Além disso, também existe o queijo, conhecido como ricota, obtido pela adição de ácido e aplicação de energia na forma de calor ao soro do leite, promovendo a desnaturação e precipitação das proteínas. (Instrução Normativa nº 65, de 21 de julho de 2020).

Neste artigo, abordaremos a riqueza da conversão do leite em queijo, do ponto de vista físico-químico. Afinal, o que ocorre no leite (ou no soro, no caso da ricota) para que ele se transforme de um produto líquido em um produto sólido (ou pastoso) rico em proteínas e outros nutrientes?

 

A agregação das proteínas

O leite possui dois grupos principais de proteínas: as caseínas (cerca de 80% do conteúdo proteico do leite) e as proteínas do soro (~ 20%). A maioria dos queijos, como o queijo Minas Padrão, o Minas Frescal, o Prato, o Cottage e o requeijão são produzidos por meio da agregação das micelas de caseína.

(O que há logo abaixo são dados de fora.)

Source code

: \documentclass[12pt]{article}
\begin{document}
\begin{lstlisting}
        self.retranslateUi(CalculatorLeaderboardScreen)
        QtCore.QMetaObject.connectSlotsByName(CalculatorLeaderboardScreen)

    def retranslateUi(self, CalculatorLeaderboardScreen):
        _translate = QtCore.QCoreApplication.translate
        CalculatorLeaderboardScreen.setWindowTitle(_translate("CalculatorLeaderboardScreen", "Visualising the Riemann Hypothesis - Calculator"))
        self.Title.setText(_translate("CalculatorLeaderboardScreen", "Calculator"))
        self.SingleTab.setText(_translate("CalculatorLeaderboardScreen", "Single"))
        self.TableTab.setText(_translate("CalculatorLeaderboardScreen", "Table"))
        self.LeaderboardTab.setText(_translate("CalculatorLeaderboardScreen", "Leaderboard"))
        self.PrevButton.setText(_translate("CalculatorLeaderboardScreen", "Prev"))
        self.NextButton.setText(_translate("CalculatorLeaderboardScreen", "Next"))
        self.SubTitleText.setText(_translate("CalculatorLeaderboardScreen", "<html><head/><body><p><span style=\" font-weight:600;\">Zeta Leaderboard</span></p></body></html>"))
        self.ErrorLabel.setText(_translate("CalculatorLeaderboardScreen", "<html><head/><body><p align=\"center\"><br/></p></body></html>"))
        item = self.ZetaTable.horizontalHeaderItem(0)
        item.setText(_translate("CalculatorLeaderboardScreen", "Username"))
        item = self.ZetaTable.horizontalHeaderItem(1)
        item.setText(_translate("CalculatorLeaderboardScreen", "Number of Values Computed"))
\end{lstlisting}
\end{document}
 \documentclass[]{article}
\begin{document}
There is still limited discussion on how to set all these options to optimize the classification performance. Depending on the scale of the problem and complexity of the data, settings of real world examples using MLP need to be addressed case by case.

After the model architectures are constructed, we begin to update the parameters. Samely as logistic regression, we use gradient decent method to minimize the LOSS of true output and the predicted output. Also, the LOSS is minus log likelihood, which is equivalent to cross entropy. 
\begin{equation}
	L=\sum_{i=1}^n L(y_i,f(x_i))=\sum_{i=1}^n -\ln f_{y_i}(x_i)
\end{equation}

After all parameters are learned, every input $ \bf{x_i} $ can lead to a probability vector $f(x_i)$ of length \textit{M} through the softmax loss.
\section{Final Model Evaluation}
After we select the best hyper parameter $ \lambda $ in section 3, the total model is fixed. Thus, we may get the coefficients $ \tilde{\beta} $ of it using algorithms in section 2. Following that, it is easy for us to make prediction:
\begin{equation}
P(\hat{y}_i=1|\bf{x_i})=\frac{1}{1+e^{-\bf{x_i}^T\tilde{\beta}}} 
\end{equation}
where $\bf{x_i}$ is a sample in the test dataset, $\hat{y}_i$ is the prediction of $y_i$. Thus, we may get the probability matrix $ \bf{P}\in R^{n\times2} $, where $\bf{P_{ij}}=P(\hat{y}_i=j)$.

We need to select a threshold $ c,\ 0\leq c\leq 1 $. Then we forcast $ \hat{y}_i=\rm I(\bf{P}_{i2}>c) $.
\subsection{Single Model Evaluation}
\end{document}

Um pequeno grupo de queijos são produzidos pela coagulação das proteínas do soro, cujo principal representante é a Ricota.

Como as proteínas do leite (caseínas e proteínas do soro) possuem excesso de cargas negativas no pH do leite, alterações na superfície das micelas de caseína (provocadas pela adição de ácido ou de enzimas coagulantes) e a desnaturação das proteínas do soro levará a coagulação destas proteínas. Este é o início da fabricação dos queijos!

 

A pergunta que não quer calar: afinal, como o leite se transforma em queijo?

De forma geral, são necessários quatro estágios para que o queijo seja obtido a partir do leite:

Modulações tecnológicas nesses estágios permitem a obtenção de uma grande variedade de queijos.

 

Coagulação do leite

A coagulação do leite pode acontecer de duas formas:

  • Por proteólise (coagulação enzimática)
  • Por acidificação (coagulação ácida).

 

 

Coagulação enzimática do leite

Na coagulação enzimática, as micelas de caseína são coaguladas por meio da ação do coalho, cuja principal enzima é a quimosina. Esse tipo de coagulação pode ser dividido em duas fases: (1) hidrólise da proteína estabilizadora da micela de caseína, a kappa-caseína (κ-cas), e (2) agregação e gelificação das micelas modificadas pelo coalho (Fox et al., 2017).

As moléculas de κ-cas formam a camada superficial da micela de caseína (Figura 1a), estabilizando esta partícula. Essa caseína possui grande sensibilidade à quimosina e é, portanto, hidrolisada quando se adiciona o coalho ao leite. Essa hidrólise ocorre especificamente na ligação entre os aminoácidos fenilalanina na posição 105 (Phe105) e metionina na posição 106 (Met106) (Figura 1b).

 

Figura 1. Representações esquemáticas de: (a) uma micela de caseína com seus constituintes, e (b) uma molécula de κ-cas e a indicação de hidrólise entre seus resíduos de aminoácidos Phe105 e Met106 pela quimosina.

Fonte: autoras.

 

 

Após a hidrólise da κ-caseína, a região N-terminal da molécula, chamada de para-κ-caseína (Figura 1b) se mantém ligada à micela, enquanto a região C-terminal, ou o glicomacropeptídeo (também conhecido como caseinomacropeptídeo) é liberado no soro.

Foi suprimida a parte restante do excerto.